**What you are asked to do**
Entries follow. Give back exactly the lines starting at the one containing "PON C++ 1.0 e" and ending at the one containing "os mesmos do", and no other lines.

**Given data**

==*==

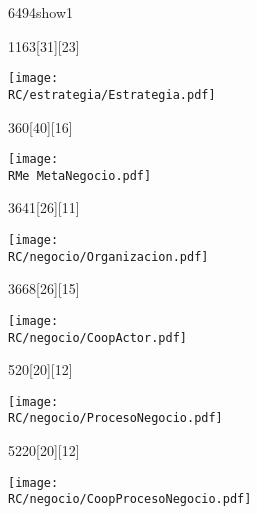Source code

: \begin{NuevaPagina}{64}{94}{show1}
	\begin{NuevoParrafo}{11}{63}[31][23]
		\begin{Marco}[\LineaSupC][\LineaInfC][\LineaIzqC][\LineaDerC][CBlanco]
			\subseccionC{\PVEtg}%
			\centering\texttt{[image: \\RC/estrategia/Estrategia.pdf]}		
		\end{Marco}
	\end{NuevoParrafo}	
	\begin{NuevoParrafo}{36}{0}[40][16]
		\begin{Marco}[\LineaSupC][\LineaInfC][\LineaIzqC][\LineaDerC][CBlanco]
			\centering\texttt{[image: \\RMe MetaNegocio.pdf]}
		\end{Marco}
	\end{NuevoParrafo}
	
	\begin{NuevoParrafo}{36}{41}[26][11]
		\begin{Marco}[\LineaSupC][\LineaInfC][\LineaIzqC][\LineaDerC][CBlanco]
			\subseccionC{\PVOrg}%
			\centering\texttt{[image: \\RC/negocio/Organizacion.pdf]}
		\end{Marco}
	\end{NuevoParrafo}
	
	\begin{NuevoParrafo}{36}{68}[26][15]
		\begin{Marco}[\LineaSupC][\LineaInfC][\LineaIzqC][\LineaDerC][CBlanco]
			\subseccionC{\PVCAc}%
			\centering\texttt{[image: \\RC/negocio/CoopActor.pdf]}
		\end{Marco}
	\end{NuevoParrafo}
	
	\begin{NuevoParrafo}{52}{0}[20][12]
		\begin{Marco}[\LineaSupC][\LineaInfC][\LineaIzqC][\LineaDerC][CBlanco]
			\subseccionC{\PVPNe}%
			\centering\texttt{[image: \\RC/negocio/ProcesoNegocio.pdf]}
		\end{Marco}
	\end{NuevoParrafo}
	
	\begin{NuevoParrafo}{52}{20}[20][12]
		\begin{Marco}[\LineaSupC][\LineaInfC][\LineaIzqC][\LineaDerC][CBlanco]
			\subseccionC{\PVCPN}%
			\centering\texttt{[image: \\RC/negocio/CoopProcesoNegocio.pdf]}
		\end{Marco}
	\end{NuevoParrafo}
	

\end{NuevaPagina}
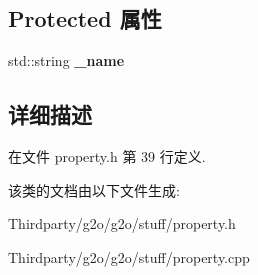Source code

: \subsection*{Protected 属性}
\begin{DoxyCompactItemize}
\item 
\hypertarget{classg2o_1_1BaseProperty_a74e4bbf35ddf26022cb39be2ea7abd2b}{std\-::string {\bfseries \-\_\-name}}\label{classg2o_1_1BaseProperty_a74e4bbf35ddf26022cb39be2ea7abd2b}

\end{DoxyCompactItemize}


\subsection{详细描述}


在文件 property.\-h 第 39 行定义.



该类的文档由以下文件生成\-:\begin{DoxyCompactItemize}
\item 
Thirdparty/g2o/g2o/stuff/property.\-h\item 
Thirdparty/g2o/g2o/stuff/property.\-cpp\end{DoxyCompactItemize}
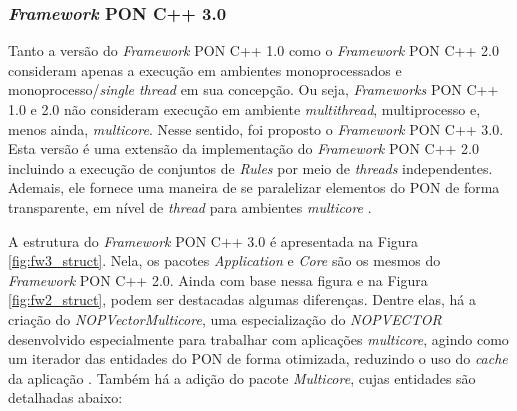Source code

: \FloatBarrier

\subsubsection{\textit{Framework} PON C++ 3.0}\label{sec:fw3}

Tanto a versão do \textit{Framework} PON C++ 1.0 como o \textit{Framework} PON
C++ 2.0 consideram apenas a execução em ambientes monoprocessados e
monoprocesso/\textit{single thread} em sua concepção. Ou seja, \textit{Frameworks}
PON C++ 1.0 e 2.0 não consideram execução em ambiente \textit{multithread},
multiprocesso e, menos ainda, \textit{multicore}. Nesse sentido, foi proposto o
\textit{Framework} PON C++ 3.0. Esta versão é uma extensão da implementação do
\textit{Framework} PON C++ 2.0 incluindo a execução de conjuntos de
\textit{Rules} por meio de \textit{threads} independentes. Ademais, ele fornece
uma maneira de se paralelizar elementos do PON de forma transparente, em nível
de \textit{thread} para ambientes \textit{multicore} \cite{belmonte_2012}.

A estrutura do \textit{Framework} PON C++ 3.0 é apresentada na Figura
\ref{fig:fw3_struct}. Nela, os pacotes \textit{Application} e \textit{Core} são
os mesmos do \textit{Framework} PON C++ 2.0. Ainda com base nessa figura e na
Figura \ref{fig:fw2_struct}, podem ser destacadas algumas diferenças. Dentre
elas, há a criação do \textit{NOPVectorMulticore}, uma especialização do
\textit{NOPVECTOR} desenvolvido especialmente para trabalhar com aplicações
\textit{multicore}, agindo como um iterador das entidades do PON de forma
otimizada, reduzindo o uso do \textit{cache} da aplicação
\cite{belmonte_2012,schutz_2018}. Também há a adição do pacote
\textit{Multicore}, cujas entidades são detalhadas abaixo:

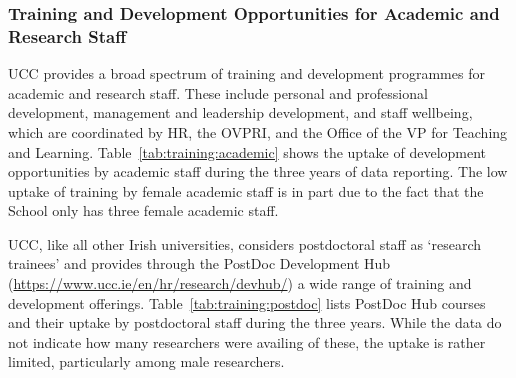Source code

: \subsubsection{Training and Development Opportunities for Academic and Research Staff}
UCC provides a broad spectrum of training and development programmes for academic and research staff. These include personal and professional development, management and leadership development, and staff wellbeing, which are coordinated by HR, the \ac{OVPRI}, and the Office of the VP for Teaching and Learning. 
Table~\ref{tab:training:academic} 
shows the uptake of development opportunities by academic staff during the three years of data reporting. The low uptake of training by female academic staff is in part due to the fact that the School only has three female academic staff. 




UCC, like all other Irish universities, considers postdoctoral staff as `research trainees' and provides through the PostDoc Development Hub (\url{https://www.ucc.ie/en/hr/research/devhub/}) a wide range of training and development offerings. Table~\ref{tab:training:postdoc} lists PostDoc Hub courses and their uptake by postdoctoral staff during the three years. While the data do not indicate how many researchers were availing of these, the uptake is rather limited, particularly among male researchers. 




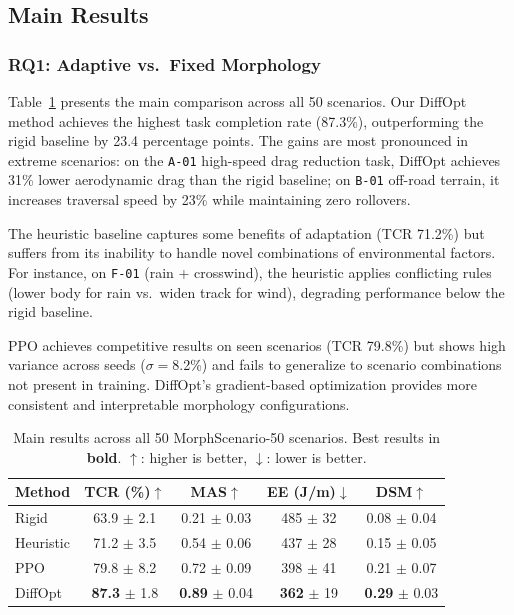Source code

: \subsection{Main Results}

\subsubsection{RQ1: Adaptive vs.\ Fixed Morphology}

Table~\ref{tab:main_results} presents the main comparison across all 50 scenarios. Our DiffOpt method achieves the highest task completion rate (87.3\%), outperforming the rigid baseline by 23.4 percentage points. The gains are most pronounced in extreme scenarios: on the \texttt{A-01} high-speed drag reduction task, DiffOpt achieves 31\% lower aerodynamic drag than the rigid baseline; on \texttt{B-01} off-road terrain, it increases traversal speed by 23\% while maintaining zero rollovers.

The heuristic baseline captures some benefits of adaptation (TCR 71.2\%) but suffers from its inability to handle novel combinations of environmental factors. For instance, on \texttt{F-01} (rain + crosswind), the heuristic applies conflicting rules (lower body for rain vs.\ widen track for wind), degrading performance below the rigid baseline.

PPO achieves competitive results on seen scenarios (TCR 79.8\%) but shows high variance across seeds ($\sigma=$8.2\%) and fails to generalize to scenario combinations not present in training. DiffOpt's gradient-based optimization provides more consistent and interpretable morphology configurations.

\begin{table}[t]
\centering
\caption{Main results across all 50 MorphScenario-50 scenarios. Best results in \textbf{bold}. $\uparrow$: higher is better, $\downarrow$: lower is better.}
\label{tab:main_results}
\begin{tabular}{lcccc}
\toprule
Method & TCR (\%)$\uparrow$ & MAS$\uparrow$ & EE (J/m)$\downarrow$ & DSM$\uparrow$ \\
\midrule
Rigid       & 63.9 $\pm$ 2.1 & 0.21 $\pm$ 0.03 & 485 $\pm$ 32 & 0.08 $\pm$ 0.04 \\
Heuristic   & 71.2 $\pm$ 3.5 & 0.54 $\pm$ 0.06 & 437 $\pm$ 28 & 0.15 $\pm$ 0.05 \\
PPO         & 79.8 $\pm$ 8.2 & 0.72 $\pm$ 0.09 & 398 $\pm$ 41 & 0.21 $\pm$ 0.07 \\
DiffOpt     & \textbf{87.3} $\pm$ 1.8 & \textbf{0.89} $\pm$ 0.04 & \textbf{362} $\pm$ 19 & \textbf{0.29} $\pm$ 0.03 \\
\bottomrule
\end{tabular}
\end{table}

==*==

**Output of the exercise**
PON C++ 1.0 e 2.0 não consideram execução em ambiente \textit{multithread},
multiprocesso e, menos ainda, \textit{multicore}. Nesse sentido, foi proposto o
\textit{Framework} PON C++ 3.0. Esta versão é uma extensão da implementação do
\textit{Framework} PON C++ 2.0 incluindo a execução de conjuntos de
\textit{Rules} por meio de \textit{threads} independentes. Ademais, ele fornece
uma maneira de se paralelizar elementos do PON de forma transparente, em nível
de \textit{thread} para ambientes \textit{multicore} \cite{belmonte_2012}.

A estrutura do \textit{Framework} PON C++ 3.0 é apresentada na Figura
\ref{fig:fw3_struct}. Nela, os pacotes \textit{Application} e \textit{Core} são
os mesmos do \textit{Framework} PON C++ 2.0. Ainda com base nessa figura e na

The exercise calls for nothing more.